Your answer should hold each line of the material that contains the word "reconhecimento".

─── AVAILABLE DATA

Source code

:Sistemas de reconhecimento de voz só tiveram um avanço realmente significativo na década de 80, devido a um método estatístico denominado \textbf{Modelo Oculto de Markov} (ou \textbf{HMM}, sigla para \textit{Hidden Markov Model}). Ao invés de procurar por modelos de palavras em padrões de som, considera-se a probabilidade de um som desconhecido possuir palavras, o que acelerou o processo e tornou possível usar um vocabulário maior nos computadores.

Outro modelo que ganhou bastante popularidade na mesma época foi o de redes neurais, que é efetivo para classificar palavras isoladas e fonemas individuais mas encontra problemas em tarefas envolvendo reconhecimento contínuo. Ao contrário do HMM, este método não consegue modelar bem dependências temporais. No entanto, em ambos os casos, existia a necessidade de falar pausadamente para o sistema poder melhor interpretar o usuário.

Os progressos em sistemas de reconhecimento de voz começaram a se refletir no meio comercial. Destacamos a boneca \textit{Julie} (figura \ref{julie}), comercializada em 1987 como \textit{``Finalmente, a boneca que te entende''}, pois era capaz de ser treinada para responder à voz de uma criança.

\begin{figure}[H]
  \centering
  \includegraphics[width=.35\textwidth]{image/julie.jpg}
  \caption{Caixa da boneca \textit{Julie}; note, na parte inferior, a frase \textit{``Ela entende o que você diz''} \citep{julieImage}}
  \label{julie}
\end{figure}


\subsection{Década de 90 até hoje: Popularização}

──────
─── AVAILABLE DATA

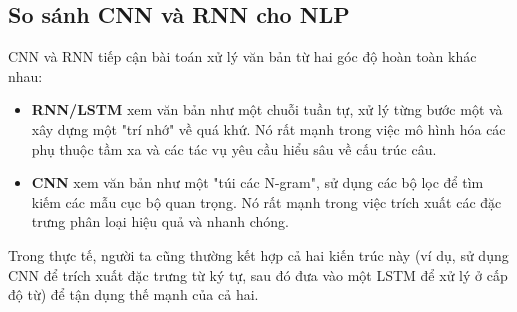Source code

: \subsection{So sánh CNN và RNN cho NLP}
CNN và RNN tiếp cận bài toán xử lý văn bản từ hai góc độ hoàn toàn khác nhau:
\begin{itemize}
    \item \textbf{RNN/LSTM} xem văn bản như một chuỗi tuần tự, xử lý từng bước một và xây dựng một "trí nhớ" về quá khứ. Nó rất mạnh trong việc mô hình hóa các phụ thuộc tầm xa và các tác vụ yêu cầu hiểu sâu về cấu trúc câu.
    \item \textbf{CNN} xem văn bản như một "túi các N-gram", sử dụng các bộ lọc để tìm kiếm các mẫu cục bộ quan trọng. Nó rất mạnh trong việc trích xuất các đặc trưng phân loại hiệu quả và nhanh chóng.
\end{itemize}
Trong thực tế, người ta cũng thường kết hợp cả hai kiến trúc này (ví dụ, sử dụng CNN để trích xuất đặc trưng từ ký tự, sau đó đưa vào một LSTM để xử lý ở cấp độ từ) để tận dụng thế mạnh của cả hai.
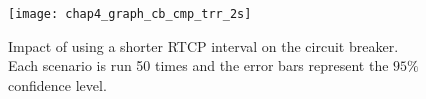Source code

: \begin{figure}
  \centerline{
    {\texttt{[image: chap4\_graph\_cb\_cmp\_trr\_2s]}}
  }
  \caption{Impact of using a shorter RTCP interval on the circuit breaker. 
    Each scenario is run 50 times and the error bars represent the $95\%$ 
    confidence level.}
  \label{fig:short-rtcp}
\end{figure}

──────

SOLUTION TO THIS EXERCISE:
:Sistemas de reconhecimento de voz só tiveram um avanço realmente significativo na década de 80, devido a um método estatístico denominado \textbf{Modelo Oculto de Markov} (ou \textbf{HMM}, sigla para \textit{Hidden Markov Model}). Ao invés de procurar por modelos de palavras em padrões de som, considera-se a probabilidade de um som desconhecido possuir palavras, o que acelerou o processo e tornou possível usar um vocabulário maior nos computadores.
Outro modelo que ganhou bastante popularidade na mesma época foi o de redes neurais, que é efetivo para classificar palavras isoladas e fonemas individuais mas encontra problemas em tarefas envolvendo reconhecimento contínuo. Ao contrário do HMM, este método não consegue modelar bem dependências temporais. No entanto, em ambos os casos, existia a necessidade de falar pausadamente para o sistema poder melhor interpretar o usuário.
Os progressos em sistemas de reconhecimento de voz começaram a se refletir no meio comercial. Destacamos a boneca \textit{Julie} (figura \ref{julie}), comercializada em 1987 como \textit{``Finalmente, a boneca que te entende''}, pois era capaz de ser treinada para responder à voz de uma criança.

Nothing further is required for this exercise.